▸ MATERIAL TO PROCESS
....................
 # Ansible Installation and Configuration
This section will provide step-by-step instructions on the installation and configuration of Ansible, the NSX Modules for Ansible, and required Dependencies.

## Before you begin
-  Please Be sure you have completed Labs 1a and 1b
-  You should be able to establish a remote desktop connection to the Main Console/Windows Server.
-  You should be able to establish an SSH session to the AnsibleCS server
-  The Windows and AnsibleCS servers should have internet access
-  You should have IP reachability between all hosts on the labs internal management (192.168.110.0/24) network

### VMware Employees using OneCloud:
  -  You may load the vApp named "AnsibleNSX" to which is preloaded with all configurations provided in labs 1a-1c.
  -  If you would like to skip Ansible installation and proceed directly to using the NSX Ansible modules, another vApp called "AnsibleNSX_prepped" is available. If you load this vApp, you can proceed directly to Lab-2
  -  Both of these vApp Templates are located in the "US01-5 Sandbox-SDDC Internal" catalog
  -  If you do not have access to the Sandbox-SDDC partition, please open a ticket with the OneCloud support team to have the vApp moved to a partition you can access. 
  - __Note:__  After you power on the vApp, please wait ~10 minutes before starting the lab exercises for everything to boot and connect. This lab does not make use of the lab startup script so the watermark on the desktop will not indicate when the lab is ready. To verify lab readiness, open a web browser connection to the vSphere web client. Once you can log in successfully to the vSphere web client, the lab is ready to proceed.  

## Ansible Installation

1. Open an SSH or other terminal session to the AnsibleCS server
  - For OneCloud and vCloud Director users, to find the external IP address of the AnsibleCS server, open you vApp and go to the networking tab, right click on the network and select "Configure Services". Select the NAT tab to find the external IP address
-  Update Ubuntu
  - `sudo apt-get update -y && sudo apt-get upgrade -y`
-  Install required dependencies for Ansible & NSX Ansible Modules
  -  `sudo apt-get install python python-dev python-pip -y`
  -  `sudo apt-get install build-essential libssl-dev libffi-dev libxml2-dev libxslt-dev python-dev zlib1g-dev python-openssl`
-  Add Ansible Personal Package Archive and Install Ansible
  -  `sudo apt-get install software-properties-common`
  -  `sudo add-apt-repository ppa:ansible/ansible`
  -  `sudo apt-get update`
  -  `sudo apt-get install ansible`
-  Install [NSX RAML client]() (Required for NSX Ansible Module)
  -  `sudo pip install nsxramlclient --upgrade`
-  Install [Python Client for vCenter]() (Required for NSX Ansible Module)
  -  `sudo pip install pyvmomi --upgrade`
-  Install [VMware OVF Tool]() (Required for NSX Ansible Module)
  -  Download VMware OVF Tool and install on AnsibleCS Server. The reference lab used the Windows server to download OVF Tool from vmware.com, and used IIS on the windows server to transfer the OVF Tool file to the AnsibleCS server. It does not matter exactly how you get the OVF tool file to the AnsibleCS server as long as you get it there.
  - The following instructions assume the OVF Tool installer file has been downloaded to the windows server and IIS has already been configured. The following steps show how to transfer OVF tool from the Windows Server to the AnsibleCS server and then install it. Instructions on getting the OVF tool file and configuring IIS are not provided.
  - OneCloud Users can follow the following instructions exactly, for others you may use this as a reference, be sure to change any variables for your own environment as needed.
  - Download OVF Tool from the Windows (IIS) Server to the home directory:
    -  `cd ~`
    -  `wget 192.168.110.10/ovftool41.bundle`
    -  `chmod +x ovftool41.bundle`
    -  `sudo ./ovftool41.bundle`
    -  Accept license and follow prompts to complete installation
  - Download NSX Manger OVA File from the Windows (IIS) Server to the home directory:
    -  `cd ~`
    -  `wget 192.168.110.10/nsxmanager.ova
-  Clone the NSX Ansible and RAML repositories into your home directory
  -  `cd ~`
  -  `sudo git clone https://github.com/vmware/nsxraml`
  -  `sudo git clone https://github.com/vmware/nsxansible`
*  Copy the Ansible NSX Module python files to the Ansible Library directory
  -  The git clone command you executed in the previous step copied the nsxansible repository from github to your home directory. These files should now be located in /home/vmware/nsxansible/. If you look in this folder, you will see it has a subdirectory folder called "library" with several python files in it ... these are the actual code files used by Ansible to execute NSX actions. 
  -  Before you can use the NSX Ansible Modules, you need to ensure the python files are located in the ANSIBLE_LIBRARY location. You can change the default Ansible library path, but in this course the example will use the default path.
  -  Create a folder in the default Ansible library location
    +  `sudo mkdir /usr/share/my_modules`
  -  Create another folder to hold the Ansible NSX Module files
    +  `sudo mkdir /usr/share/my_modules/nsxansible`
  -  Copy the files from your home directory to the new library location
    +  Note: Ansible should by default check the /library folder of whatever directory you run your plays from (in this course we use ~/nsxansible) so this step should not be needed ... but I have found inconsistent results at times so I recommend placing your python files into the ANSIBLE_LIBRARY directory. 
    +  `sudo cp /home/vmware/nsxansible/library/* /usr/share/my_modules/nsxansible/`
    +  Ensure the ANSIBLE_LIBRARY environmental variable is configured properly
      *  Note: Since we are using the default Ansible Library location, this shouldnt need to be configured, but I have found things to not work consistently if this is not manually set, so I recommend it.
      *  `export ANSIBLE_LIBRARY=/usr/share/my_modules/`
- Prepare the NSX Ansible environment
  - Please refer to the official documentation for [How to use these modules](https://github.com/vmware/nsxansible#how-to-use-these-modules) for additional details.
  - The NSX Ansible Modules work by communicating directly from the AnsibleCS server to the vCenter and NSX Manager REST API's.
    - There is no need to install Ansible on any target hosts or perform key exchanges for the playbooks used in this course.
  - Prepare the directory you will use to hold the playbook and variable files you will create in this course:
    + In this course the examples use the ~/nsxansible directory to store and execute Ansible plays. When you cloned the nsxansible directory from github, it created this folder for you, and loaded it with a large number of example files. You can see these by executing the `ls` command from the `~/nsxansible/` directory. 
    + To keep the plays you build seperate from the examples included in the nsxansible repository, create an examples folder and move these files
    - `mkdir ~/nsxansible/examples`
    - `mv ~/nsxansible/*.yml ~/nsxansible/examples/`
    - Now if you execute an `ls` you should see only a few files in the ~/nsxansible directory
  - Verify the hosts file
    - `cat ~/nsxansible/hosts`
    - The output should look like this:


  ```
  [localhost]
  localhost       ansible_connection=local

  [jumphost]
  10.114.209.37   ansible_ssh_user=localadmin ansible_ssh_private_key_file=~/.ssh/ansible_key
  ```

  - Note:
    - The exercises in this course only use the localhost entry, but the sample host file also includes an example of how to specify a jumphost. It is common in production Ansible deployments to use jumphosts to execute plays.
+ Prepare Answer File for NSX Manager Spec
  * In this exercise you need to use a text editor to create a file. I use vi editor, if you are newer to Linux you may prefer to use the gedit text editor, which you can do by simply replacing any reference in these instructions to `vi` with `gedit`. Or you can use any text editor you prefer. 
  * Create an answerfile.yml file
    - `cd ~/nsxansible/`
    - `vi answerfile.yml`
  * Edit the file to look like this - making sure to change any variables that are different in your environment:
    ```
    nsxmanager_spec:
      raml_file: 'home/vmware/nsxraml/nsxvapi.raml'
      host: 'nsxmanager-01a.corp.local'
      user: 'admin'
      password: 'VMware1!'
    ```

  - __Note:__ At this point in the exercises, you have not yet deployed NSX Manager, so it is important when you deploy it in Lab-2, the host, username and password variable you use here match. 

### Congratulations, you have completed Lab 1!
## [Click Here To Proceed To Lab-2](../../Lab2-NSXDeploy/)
....................
▸ TASK INSTRUCTIONS
With no line omitted, copy all the data exactly.

▸ YOUR RESPONSE
 # Ansible Installation and Configuration
This section will provide step-by-step instructions on the installation and configuration of Ansible, the NSX Modules for Ansible, and required Dependencies.

## Before you begin
-  Please Be sure you have completed Labs 1a and 1b
-  You should be able to establish a remote desktop connection to the Main Console/Windows Server.
-  You should be able to establish an SSH session to the AnsibleCS server
-  The Windows and AnsibleCS servers should have internet access
-  You should have IP reachability between all hosts on the labs internal management (192.168.110.0/24) network

### VMware Employees using OneCloud:
  -  You may load the vApp named "AnsibleNSX" to which is preloaded with all configurations provided in labs 1a-1c.
  -  If you would like to skip Ansible installation and proceed directly to using the NSX Ansible modules, another vApp called "AnsibleNSX_prepped" is available. If you load this vApp, you can proceed directly to Lab-2
  -  Both of these vApp Templates are located in the "US01-5 Sandbox-SDDC Internal" catalog
  -  If you do not have access to the Sandbox-SDDC partition, please open a ticket with the OneCloud support team to have the vApp moved to a partition you can access. 
  - __Note:__  After you power on the vApp, please wait ~10 minutes before starting the lab exercises for everything to boot and connect. This lab does not make use of the lab startup script so the watermark on the desktop will not indicate when the lab is ready. To verify lab readiness, open a web browser connection to the vSphere web client. Once you can log in successfully to the vSphere web client, the lab is ready to proceed.  

## Ansible Installation

1. Open an SSH or other terminal session to the AnsibleCS server
  - For OneCloud and vCloud Director users, to find the external IP address of the AnsibleCS server, open you vApp and go to the networking tab, right click on the network and select "Configure Services". Select the NAT tab to find the external IP address
-  Update Ubuntu
  - `sudo apt-get update -y && sudo apt-get upgrade -y`
-  Install required dependencies for Ansible & NSX Ansible Modules
  -  `sudo apt-get install python python-dev python-pip -y`
  -  `sudo apt-get install build-essential libssl-dev libffi-dev libxml2-dev libxslt-dev python-dev zlib1g-dev python-openssl`
-  Add Ansible Personal Package Archive and Install Ansible
  -  `sudo apt-get install software-properties-common`
  -  `sudo add-apt-repository ppa:ansible/ansible`
  -  `sudo apt-get update`
  -  `sudo apt-get install ansible`
-  Install [NSX RAML client]() (Required for NSX Ansible Module)
  -  `sudo pip install nsxramlclient --upgrade`
-  Install [Python Client for vCenter]() (Required for NSX Ansible Module)
  -  `sudo pip install pyvmomi --upgrade`
-  Install [VMware OVF Tool]() (Required for NSX Ansible Module)
  -  Download VMware OVF Tool and install on AnsibleCS Server. The reference lab used the Windows server to download OVF Tool from vmware.com, and used IIS on the windows server to transfer the OVF Tool file to the AnsibleCS server. It does not matter exactly how you get the OVF tool file to the AnsibleCS server as long as you get it there.
  - The following instructions assume the OVF Tool installer file has been downloaded to the windows server and IIS has already been configured. The following steps show how to transfer OVF tool from the Windows Server to the AnsibleCS server and then install it. Instructions on getting the OVF tool file and configuring IIS are not provided.
  - OneCloud Users can follow the following instructions exactly, for others you may use this as a reference, be sure to change any variables for your own environment as needed.
  - Download OVF Tool from the Windows (IIS) Server to the home directory:
    -  `cd ~`
    -  `wget 192.168.110.10/ovftool41.bundle`
    -  `chmod +x ovftool41.bundle`
    -  `sudo ./ovftool41.bundle`
    -  Accept license and follow prompts to complete installation
  - Download NSX Manger OVA File from the Windows (IIS) Server to the home directory:
    -  `cd ~`
    -  `wget 192.168.110.10/nsxmanager.ova
-  Clone the NSX Ansible and RAML repositories into your home directory
  -  `cd ~`
  -  `sudo git clone https://github.com/vmware/nsxraml`
  -  `sudo git clone https://github.com/vmware/nsxansible`
*  Copy the Ansible NSX Module python files to the Ansible Library directory
  -  The git clone command you executed in the previous step copied the nsxansible repository from github to your home directory. These files should now be located in /home/vmware/nsxansible/. If you look in this folder, you will see it has a subdirectory folder called "library" with several python files in it ... these are the actual code files used by Ansible to execute NSX actions. 
  -  Before you can use the NSX Ansible Modules, you need to ensure the python files are located in the ANSIBLE_LIBRARY location. You can change the default Ansible library path, but in this course the example will use the default path.
  -  Create a folder in the default Ansible library location
    +  `sudo mkdir /usr/share/my_modules`
  -  Create another folder to hold the Ansible NSX Module files
    +  `sudo mkdir /usr/share/my_modules/nsxansible`
  -  Copy the files from your home directory to the new library location
    +  Note: Ansible should by default check the /library folder of whatever directory you run your plays from (in this course we use ~/nsxansible) so this step should not be needed ... but I have found inconsistent results at times so I recommend placing your python files into the ANSIBLE_LIBRARY directory. 
    +  `sudo cp /home/vmware/nsxansible/library/* /usr/share/my_modules/nsxansible/`
    +  Ensure the ANSIBLE_LIBRARY environmental variable is configured properly
      *  Note: Since we are using the default Ansible Library location, this shouldnt need to be configured, but I have found things to not work consistently if this is not manually set, so I recommend it.
      *  `export ANSIBLE_LIBRARY=/usr/share/my_modules/`
- Prepare the NSX Ansible environment
  - Please refer to the official documentation for [How to use these modules](https://github.com/vmware/nsxansible#how-to-use-these-modules) for additional details.
  - The NSX Ansible Modules work by communicating directly from the AnsibleCS server to the vCenter and NSX Manager REST API's.
    - There is no need to install Ansible on any target hosts or perform key exchanges for the playbooks used in this course.
  - Prepare the directory you will use to hold the playbook and variable files you will create in this course:
    + In this course the examples use the ~/nsxansible directory to store and execute Ansible plays. When you cloned the nsxansible directory from github, it created this folder for you, and loaded it with a large number of example files. You can see these by executing the `ls` command from the `~/nsxansible/` directory. 
    + To keep the plays you build seperate from the examples included in the nsxansible repository, create an examples folder and move these files
    - `mkdir ~/nsxansible/examples`
    - `mv ~/nsxansible/*.yml ~/nsxansible/examples/`
    - Now if you execute an `ls` you should see only a few files in the ~/nsxansible directory
  - Verify the hosts file
    - `cat ~/nsxansible/hosts`
    - The output should look like this:


  ```
  [localhost]
  localhost       ansible_connection=local

  [jumphost]
  10.114.209.37   ansible_ssh_user=localadmin ansible_ssh_private_key_file=~/.ssh/ansible_key
  ```

  - Note:
    - The exercises in this course only use the localhost entry, but the sample host file also includes an example of how to specify a jumphost. It is common in production Ansible deployments to use jumphosts to execute plays.
+ Prepare Answer File for NSX Manager Spec
  * In this exercise you need to use a text editor to create a file. I use vi editor, if you are newer to Linux you may prefer to use the gedit text editor, which you can do by simply replacing any reference in these instructions to `vi` with `gedit`. Or you can use any text editor you prefer. 
  * Create an answerfile.yml file
    - `cd ~/nsxansible/`
    - `vi answerfile.yml`
  * Edit the file to look like this - making sure to change any variables that are different in your environment:
    ```
    nsxmanager_spec:
      raml_file: 'home/vmware/nsxraml/nsxvapi.raml'
      host: 'nsxmanager-01a.corp.local'
      user: 'admin'
      password: 'VMware1!'
    ```

  - __Note:__ At this point in the exercises, you have not yet deployed NSX Manager, so it is important when you deploy it in Lab-2, the host, username and password variable you use here match. 

### Congratulations, you have completed Lab 1!
## [Click Here To Proceed To Lab-2](../../Lab2-NSXDeploy/)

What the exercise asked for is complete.